Problem. Read the records below and report each line in which "但它并不是" occurs.

Exercise materials below:

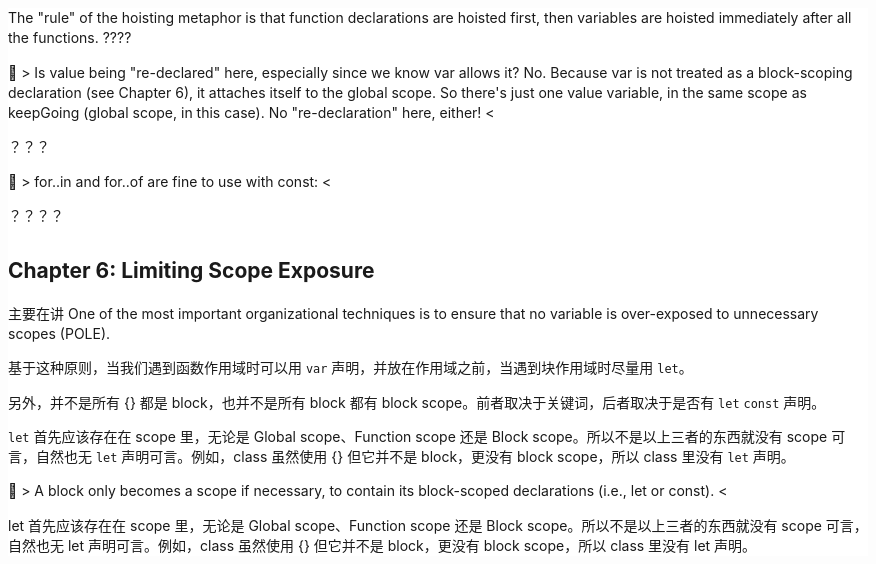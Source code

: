 The "rule" of the hoisting metaphor is that function declarations are hoisted first, then variables are hoisted immediately after all the functions. ????

:thinking: > Is value being "re-declared" here, especially since we know var allows it? No. Because var is not treated as a block-scoping declaration (see Chapter 6), it attaches itself to the global scope. So there's just one value variable, in the same scope as keepGoing (global scope, in this case). No "re-declaration" here, either! <

？？？

:thinking: > for..in and for..of are fine to use with const: <

？？？？



## Chapter 6: Limiting Scope Exposure

主要在讲 One of the most important organizational techniques is to ensure that no variable is over-exposed to unnecessary scopes (POLE).

基于这种原则，当我们遇到函数作用域时可以用 `var` 声明，并放在作用域之前，当遇到块作用域时尽量用 `let`。

另外，并不是所有 {} 都是 block，也并不是所有 block 都有 block scope。前者取决于关键词，后者取决于是否有 `let` `const` 声明。

`let` 首先应该存在在 scope 里，无论是 Global scope、Function scope 还是 Block scope。所以不是以上三者的东西就没有 scope 可言，自然也无 `let` 声明可言。例如，class 虽然使用 {} 但它并不是 block，更没有 block scope，所以 class 里没有 `let` 声明。

:thinking: > A block only becomes a scope if necessary, to contain its block-scoped declarations (i.e., let or const). <

let 首先应该存在在 scope 里，无论是 Global scope、Function scope 还是 Block scope。所以不是以上三者的东西就没有 scope 可言，自然也无 let 声明可言。例如，class 虽然使用 {} 但它并不是 block，更没有 block scope，所以 class 里没有 let 声明。

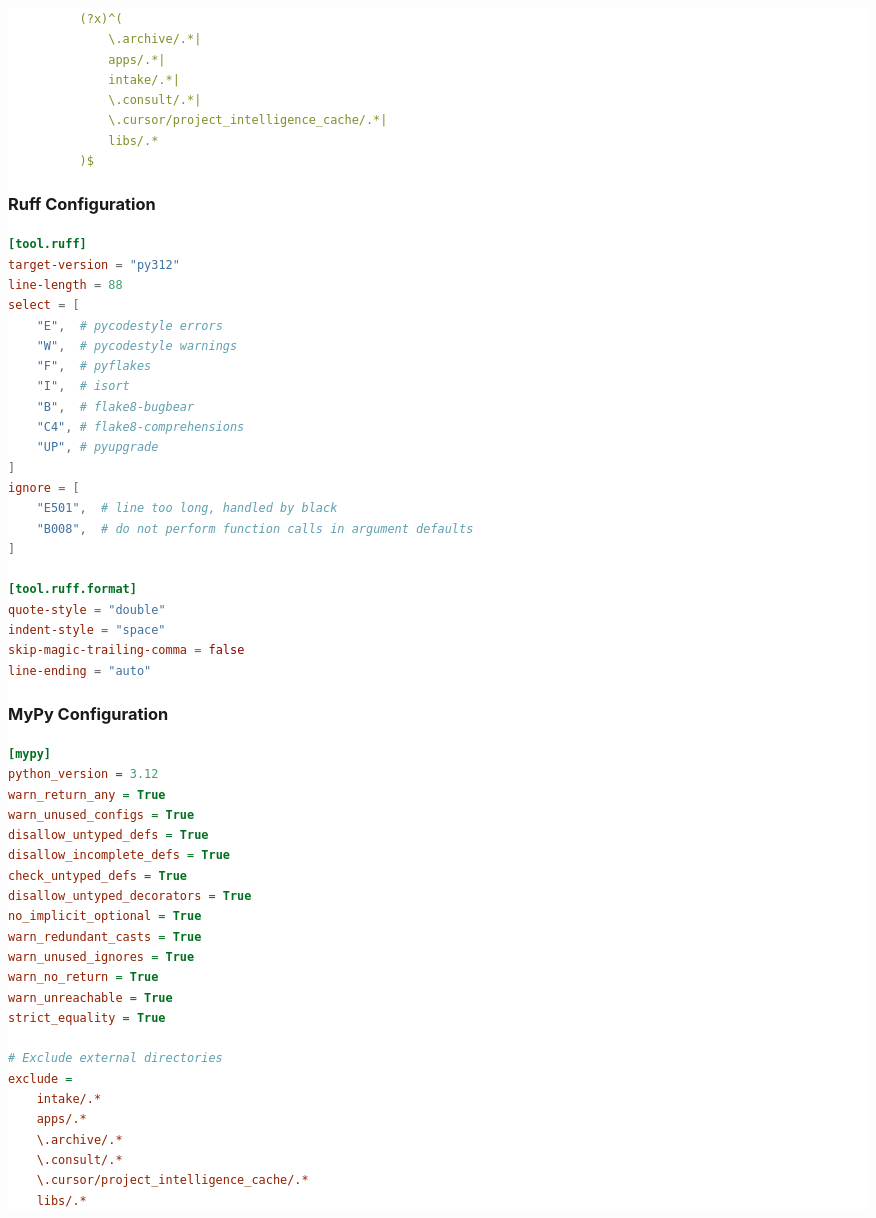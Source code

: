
 ```yaml
          (?x)^(
              \.archive/.*|
              apps/.*|
              intake/.*|
              \.consult/.*|
              \.cursor/project_intelligence_cache/.*|
              libs/.*
          )$
```

### Ruff Configuration

```toml
[tool.ruff]
target-version = "py312"
line-length = 88
select = [
    "E",  # pycodestyle errors
    "W",  # pycodestyle warnings
    "F",  # pyflakes
    "I",  # isort
    "B",  # flake8-bugbear
    "C4", # flake8-comprehensions
    "UP", # pyupgrade
]
ignore = [
    "E501",  # line too long, handled by black
    "B008",  # do not perform function calls in argument defaults
]

[tool.ruff.format]
quote-style = "double"
indent-style = "space"
skip-magic-trailing-comma = false
line-ending = "auto"
```

### MyPy Configuration

```ini
[mypy]
python_version = 3.12
warn_return_any = True
warn_unused_configs = True
disallow_untyped_defs = True
disallow_incomplete_defs = True
check_untyped_defs = True
disallow_untyped_decorators = True
no_implicit_optional = True
warn_redundant_casts = True
warn_unused_ignores = True
warn_no_return = True
warn_unreachable = True
strict_equality = True

# Exclude external directories
exclude =
    intake/.*
    apps/.*
    \.archive/.*
    \.consult/.*
    \.cursor/project_intelligence_cache/.*
    libs/.*

```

End of Exercise materials.

Solution to this task.
`let` 首先应该存在在 scope 里，无论是 Global scope、Function scope 还是 Block scope。所以不是以上三者的东西就没有 scope 可言，自然也无 `let` 声明可言。例如，class 虽然使用 {} 但它并不是 block，更没有 block scope，所以 class 里没有 `let` 声明。
let 首先应该存在在 scope 里，无论是 Global scope、Function scope 还是 Block scope。所以不是以上三者的东西就没有 scope 可言，自然也无 let 声明可言。例如，class 虽然使用 {} 但它并不是 block，更没有 block scope，所以 class 里没有 let 声明。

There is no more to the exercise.